Extension du domaine de l’ici et maintenant

Dans cette veine, je me laisse aller au jeu hasardeux de la prédiction. Deux domaines donc, enchâssés l’un à l’autre par le sort du temps, qui se haïront crescendo : d’un côté, l’art coûte que coûte (agonisant, oligarchique, inadapté à la crise) et de l’autre, l’action culturelle (grouillante, pseudo-démocratique, mais beaucoup plus adéquate).

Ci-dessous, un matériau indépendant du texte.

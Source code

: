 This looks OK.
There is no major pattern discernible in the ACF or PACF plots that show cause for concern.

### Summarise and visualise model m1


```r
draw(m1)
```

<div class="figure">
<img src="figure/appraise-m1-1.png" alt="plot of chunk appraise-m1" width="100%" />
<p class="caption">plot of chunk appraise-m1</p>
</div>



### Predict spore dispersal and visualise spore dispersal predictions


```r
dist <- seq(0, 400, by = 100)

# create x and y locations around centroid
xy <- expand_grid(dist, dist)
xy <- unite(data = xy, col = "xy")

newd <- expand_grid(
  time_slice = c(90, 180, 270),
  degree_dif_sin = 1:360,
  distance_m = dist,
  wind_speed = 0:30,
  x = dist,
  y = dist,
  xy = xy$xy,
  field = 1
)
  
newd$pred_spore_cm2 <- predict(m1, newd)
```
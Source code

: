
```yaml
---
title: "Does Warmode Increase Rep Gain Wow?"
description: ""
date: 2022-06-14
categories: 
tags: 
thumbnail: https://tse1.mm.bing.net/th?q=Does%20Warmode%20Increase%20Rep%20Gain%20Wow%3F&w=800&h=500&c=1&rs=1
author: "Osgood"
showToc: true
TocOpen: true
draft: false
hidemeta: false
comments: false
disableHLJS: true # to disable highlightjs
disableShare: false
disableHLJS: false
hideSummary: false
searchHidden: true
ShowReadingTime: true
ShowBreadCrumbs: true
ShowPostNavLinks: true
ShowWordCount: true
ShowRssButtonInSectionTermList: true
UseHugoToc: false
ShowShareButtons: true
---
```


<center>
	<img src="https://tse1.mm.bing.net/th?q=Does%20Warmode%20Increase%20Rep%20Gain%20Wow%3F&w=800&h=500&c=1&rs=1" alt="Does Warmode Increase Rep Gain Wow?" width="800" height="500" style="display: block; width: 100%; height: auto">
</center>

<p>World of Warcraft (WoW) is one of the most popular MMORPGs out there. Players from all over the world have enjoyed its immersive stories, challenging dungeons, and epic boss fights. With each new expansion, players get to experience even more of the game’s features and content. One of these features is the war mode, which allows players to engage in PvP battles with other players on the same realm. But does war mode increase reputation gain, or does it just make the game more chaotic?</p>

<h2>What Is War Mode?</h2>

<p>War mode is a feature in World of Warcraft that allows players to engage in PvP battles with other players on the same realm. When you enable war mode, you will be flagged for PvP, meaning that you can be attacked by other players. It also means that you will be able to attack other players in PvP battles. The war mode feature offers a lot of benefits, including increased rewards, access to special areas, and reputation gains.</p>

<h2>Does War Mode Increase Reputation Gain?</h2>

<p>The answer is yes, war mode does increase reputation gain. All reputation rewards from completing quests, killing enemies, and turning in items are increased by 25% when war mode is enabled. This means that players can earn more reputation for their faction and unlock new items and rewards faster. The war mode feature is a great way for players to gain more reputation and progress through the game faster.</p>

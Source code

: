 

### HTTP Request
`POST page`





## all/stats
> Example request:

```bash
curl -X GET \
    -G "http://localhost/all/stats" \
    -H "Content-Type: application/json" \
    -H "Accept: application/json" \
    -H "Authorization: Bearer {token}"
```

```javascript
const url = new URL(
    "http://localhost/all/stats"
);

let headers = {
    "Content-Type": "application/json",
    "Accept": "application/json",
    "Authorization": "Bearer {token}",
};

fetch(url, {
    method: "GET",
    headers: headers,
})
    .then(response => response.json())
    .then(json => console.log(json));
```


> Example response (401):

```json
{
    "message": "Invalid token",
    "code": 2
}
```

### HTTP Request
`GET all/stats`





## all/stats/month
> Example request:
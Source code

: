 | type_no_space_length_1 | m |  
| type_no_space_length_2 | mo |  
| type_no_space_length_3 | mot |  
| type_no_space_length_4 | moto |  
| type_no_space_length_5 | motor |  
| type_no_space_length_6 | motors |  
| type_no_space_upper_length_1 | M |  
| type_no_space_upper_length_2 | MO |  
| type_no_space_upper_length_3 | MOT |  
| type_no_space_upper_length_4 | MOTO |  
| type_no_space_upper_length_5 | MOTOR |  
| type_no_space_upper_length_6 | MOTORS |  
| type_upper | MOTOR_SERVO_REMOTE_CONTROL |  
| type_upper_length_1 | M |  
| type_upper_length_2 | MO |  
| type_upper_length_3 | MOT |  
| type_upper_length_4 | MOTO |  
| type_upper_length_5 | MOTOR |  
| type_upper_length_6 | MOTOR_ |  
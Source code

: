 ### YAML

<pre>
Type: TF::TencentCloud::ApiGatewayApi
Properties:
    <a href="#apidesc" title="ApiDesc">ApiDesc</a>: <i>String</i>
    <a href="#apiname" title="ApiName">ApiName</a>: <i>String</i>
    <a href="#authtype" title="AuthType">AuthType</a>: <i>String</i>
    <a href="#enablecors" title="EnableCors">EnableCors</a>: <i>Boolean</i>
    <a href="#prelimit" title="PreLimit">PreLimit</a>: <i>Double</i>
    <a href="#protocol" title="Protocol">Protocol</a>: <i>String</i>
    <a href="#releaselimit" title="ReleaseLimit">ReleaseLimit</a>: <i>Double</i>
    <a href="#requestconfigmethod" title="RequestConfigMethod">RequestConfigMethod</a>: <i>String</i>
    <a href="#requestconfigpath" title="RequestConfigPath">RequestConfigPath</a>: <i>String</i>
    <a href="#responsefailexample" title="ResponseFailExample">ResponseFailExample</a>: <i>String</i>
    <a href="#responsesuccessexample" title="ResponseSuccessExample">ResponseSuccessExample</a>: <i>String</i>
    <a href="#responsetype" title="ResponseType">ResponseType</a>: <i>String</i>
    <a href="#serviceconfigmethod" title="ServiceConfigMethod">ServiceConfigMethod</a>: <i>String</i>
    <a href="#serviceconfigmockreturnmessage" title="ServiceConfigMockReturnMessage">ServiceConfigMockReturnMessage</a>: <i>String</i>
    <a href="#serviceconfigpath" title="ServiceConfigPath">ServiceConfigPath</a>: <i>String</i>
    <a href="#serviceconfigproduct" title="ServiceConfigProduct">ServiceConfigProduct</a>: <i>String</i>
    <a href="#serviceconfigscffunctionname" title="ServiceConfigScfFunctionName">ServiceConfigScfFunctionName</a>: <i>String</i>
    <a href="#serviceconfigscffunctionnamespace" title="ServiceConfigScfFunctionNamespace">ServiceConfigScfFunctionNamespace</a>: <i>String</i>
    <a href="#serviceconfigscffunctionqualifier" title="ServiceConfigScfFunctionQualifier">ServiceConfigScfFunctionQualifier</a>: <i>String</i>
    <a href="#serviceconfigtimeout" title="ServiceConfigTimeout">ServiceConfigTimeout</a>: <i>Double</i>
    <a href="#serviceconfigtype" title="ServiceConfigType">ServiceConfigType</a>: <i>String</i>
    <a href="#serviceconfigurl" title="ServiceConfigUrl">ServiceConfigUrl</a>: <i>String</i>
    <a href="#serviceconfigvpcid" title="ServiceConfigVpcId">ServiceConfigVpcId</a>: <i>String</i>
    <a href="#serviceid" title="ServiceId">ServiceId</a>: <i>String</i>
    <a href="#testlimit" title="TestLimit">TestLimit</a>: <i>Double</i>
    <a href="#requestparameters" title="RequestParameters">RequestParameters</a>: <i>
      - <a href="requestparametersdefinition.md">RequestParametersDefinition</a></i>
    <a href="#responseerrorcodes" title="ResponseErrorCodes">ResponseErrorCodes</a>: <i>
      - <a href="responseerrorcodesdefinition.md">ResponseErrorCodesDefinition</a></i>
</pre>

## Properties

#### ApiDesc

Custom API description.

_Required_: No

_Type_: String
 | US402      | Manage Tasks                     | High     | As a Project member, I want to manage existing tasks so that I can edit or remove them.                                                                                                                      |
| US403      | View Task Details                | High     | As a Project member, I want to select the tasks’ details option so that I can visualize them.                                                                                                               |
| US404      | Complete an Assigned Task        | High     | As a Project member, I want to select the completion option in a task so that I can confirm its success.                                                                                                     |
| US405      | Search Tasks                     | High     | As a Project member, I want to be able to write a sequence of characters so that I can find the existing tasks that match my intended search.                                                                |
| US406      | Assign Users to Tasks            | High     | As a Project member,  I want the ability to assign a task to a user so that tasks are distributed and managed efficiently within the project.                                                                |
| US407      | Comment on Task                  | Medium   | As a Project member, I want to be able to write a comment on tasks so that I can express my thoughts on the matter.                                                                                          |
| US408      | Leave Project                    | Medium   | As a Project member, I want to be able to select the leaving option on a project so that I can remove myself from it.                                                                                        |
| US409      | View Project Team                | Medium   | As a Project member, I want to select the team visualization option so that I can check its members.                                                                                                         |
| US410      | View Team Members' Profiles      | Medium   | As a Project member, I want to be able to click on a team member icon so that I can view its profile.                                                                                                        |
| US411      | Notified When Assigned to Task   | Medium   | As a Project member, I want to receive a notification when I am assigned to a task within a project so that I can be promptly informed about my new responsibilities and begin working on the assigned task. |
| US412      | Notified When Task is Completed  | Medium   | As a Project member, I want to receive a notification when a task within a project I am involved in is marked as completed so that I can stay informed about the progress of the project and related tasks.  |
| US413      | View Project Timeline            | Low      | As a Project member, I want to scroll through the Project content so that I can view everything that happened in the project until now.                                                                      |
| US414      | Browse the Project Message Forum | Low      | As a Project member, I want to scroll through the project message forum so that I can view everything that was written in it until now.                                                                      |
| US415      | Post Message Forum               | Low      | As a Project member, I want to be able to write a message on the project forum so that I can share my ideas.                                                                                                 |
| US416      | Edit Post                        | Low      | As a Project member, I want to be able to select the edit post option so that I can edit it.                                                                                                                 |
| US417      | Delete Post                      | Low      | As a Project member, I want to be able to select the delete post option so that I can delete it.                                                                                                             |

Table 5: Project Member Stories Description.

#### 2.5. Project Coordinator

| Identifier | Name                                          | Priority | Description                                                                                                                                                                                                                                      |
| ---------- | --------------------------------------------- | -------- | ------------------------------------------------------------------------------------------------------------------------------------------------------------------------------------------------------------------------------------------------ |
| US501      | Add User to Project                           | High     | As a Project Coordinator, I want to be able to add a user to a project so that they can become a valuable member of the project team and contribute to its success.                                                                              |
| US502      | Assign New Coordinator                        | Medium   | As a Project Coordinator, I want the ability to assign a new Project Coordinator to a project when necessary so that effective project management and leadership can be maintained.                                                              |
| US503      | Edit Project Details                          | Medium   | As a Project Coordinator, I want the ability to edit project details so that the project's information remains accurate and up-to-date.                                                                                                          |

D’un côté les Anciens qui ne voudront pas changer, par peur de l’industrie culturelle et de la corruption : on dira d’autant plus d’un grand spectacle qu’on en était, on prendra plaisir à dire qu’il ne sera jamais repris ; on méprisera toujours les captations ; même la vidéo sur scène continuera d’être en live, de sorte qu’elle ne pourra jamais circuler ; bref, on louera les salles obscures jusqu’à l’obscurantisme. De l’autre, les Modernes qui tourneront de plus en plus à vide à force de parler à tout un chacun : on sera animateur socio-culturel, assistant social, parfois acteur ; on fera des ateliers, des cours, des interventions, des blagues et des galipettes, de temps en temps des spectacles ; bref, on oubliera de faire de l’art. La scène, mal à l’aise dans ces contradictions, deviendra une pataugeoire intellectuelle : on divertira le public, mais pas trop ; on privilégiera les classiques, mais dans des mises en scènes transgressives ; on préférera les spectacles multimédia, mais qui ne coûtent pas trop chers ; finalement, on invitera tout le monde à la grand messe, mais on la dira en latin.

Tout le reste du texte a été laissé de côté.